DATA EXTRACT:
────

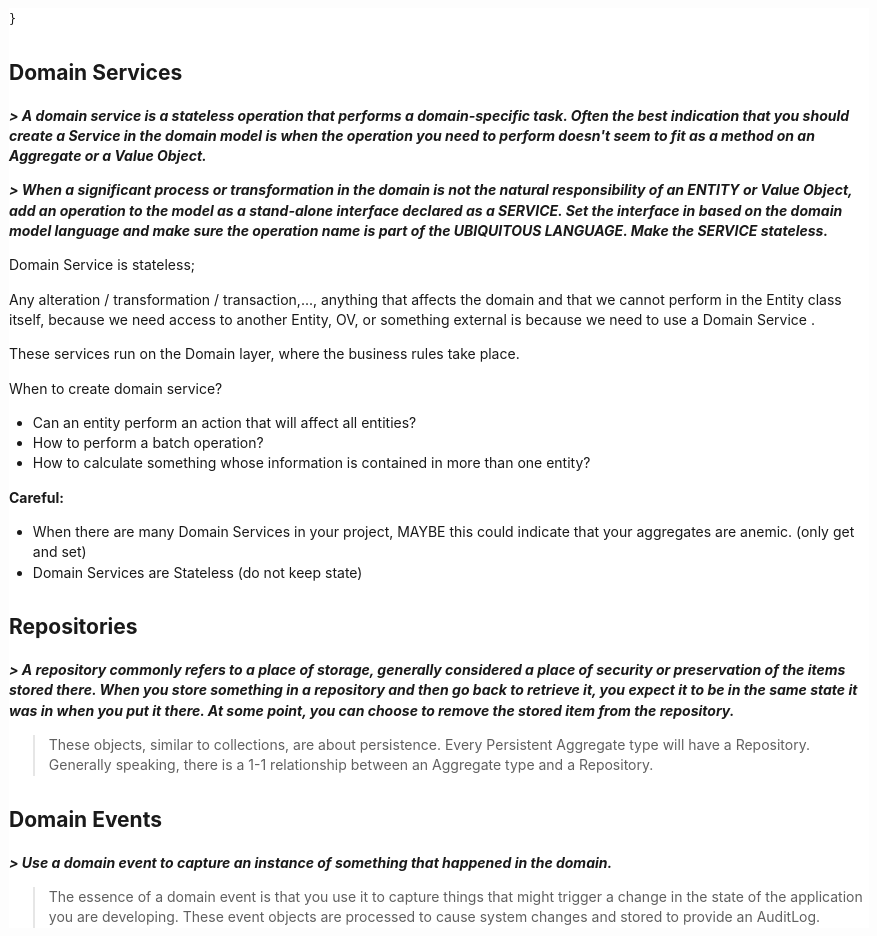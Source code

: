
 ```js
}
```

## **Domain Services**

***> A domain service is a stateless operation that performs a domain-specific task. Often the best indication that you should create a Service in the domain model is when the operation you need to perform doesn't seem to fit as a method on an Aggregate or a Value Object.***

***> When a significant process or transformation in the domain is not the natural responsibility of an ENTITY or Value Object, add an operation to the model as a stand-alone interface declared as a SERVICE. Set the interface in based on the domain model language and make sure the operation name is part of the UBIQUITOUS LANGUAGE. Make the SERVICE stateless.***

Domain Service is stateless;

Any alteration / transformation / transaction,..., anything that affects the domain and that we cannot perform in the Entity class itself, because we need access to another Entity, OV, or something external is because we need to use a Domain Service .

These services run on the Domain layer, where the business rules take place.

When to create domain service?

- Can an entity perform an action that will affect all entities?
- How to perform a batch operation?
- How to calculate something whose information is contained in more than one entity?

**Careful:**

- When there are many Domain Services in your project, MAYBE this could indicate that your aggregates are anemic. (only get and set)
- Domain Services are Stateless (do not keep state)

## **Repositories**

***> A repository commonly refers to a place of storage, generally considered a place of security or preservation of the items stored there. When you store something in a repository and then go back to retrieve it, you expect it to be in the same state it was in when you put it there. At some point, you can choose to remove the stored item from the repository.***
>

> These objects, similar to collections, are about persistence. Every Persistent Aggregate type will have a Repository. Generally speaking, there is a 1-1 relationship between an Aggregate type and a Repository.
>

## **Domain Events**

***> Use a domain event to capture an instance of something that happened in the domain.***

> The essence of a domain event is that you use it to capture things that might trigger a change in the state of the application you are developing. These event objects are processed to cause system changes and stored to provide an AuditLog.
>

────

Go through the data above and find the lines with the word "place". Copy each of those lines.

These services run on the Domain layer, where the business rules take place.
***> A repository commonly refers to a place of storage, generally considered a place of security or preservation of the items stored there. When you store something in a repository and then go back to retrieve it, you expect it to be in the same state it was in when you put it there. At some point, you can choose to remove the stored item from the repository.***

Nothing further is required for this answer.